§ **REQUIREMENT**: Select the lines of the records containing the word "created" and list them.

§ **RECORDED DATA**:
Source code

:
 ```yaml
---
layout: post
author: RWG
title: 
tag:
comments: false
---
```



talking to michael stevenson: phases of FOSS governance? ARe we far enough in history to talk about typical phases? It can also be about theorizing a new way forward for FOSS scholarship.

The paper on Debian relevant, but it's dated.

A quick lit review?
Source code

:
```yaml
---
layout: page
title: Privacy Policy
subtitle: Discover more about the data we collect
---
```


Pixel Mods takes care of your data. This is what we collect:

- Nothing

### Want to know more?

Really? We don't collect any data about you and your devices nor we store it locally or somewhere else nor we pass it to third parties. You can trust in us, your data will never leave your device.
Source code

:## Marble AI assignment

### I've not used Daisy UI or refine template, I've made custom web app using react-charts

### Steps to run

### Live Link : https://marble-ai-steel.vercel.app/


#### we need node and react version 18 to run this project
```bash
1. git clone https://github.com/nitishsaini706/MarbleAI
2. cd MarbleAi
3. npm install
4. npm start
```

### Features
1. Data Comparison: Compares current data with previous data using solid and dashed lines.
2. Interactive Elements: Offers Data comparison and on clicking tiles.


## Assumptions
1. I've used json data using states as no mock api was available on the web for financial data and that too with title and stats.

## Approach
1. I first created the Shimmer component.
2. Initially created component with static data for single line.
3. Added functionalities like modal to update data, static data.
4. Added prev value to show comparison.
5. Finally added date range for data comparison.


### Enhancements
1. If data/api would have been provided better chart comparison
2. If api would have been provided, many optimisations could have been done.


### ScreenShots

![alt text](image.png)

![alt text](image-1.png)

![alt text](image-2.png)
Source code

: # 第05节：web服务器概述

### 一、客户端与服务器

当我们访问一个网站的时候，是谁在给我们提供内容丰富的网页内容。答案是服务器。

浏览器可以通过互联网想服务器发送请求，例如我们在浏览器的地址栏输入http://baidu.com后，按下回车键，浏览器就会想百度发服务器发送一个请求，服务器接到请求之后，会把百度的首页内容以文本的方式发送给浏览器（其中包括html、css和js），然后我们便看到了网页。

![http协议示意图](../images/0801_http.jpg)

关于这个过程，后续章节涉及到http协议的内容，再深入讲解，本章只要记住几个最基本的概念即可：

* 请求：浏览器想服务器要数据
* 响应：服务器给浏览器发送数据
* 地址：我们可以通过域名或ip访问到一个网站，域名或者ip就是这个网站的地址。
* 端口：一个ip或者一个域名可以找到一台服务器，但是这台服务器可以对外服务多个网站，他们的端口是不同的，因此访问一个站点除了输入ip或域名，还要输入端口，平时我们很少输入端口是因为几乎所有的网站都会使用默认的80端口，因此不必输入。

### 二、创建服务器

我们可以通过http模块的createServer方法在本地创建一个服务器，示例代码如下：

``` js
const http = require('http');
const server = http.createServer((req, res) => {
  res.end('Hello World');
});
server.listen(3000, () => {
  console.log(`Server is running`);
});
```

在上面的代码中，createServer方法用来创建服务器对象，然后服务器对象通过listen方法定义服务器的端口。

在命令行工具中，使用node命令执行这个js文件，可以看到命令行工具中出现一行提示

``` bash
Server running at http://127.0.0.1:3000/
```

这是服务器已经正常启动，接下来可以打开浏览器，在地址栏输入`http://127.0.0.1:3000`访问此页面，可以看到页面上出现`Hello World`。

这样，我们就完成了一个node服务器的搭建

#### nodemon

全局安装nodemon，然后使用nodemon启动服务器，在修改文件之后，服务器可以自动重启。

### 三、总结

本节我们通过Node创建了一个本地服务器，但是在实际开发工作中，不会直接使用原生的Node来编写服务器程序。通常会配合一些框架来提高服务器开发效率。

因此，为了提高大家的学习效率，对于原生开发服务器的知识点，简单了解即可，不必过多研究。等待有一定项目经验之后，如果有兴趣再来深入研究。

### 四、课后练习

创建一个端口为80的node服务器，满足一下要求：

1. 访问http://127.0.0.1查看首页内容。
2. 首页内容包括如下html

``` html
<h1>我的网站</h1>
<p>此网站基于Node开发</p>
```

§ **SOLUTION TO THE PROBLEM**:
1. I first created the Shimmer component.
2. Initially created component with static data for single line.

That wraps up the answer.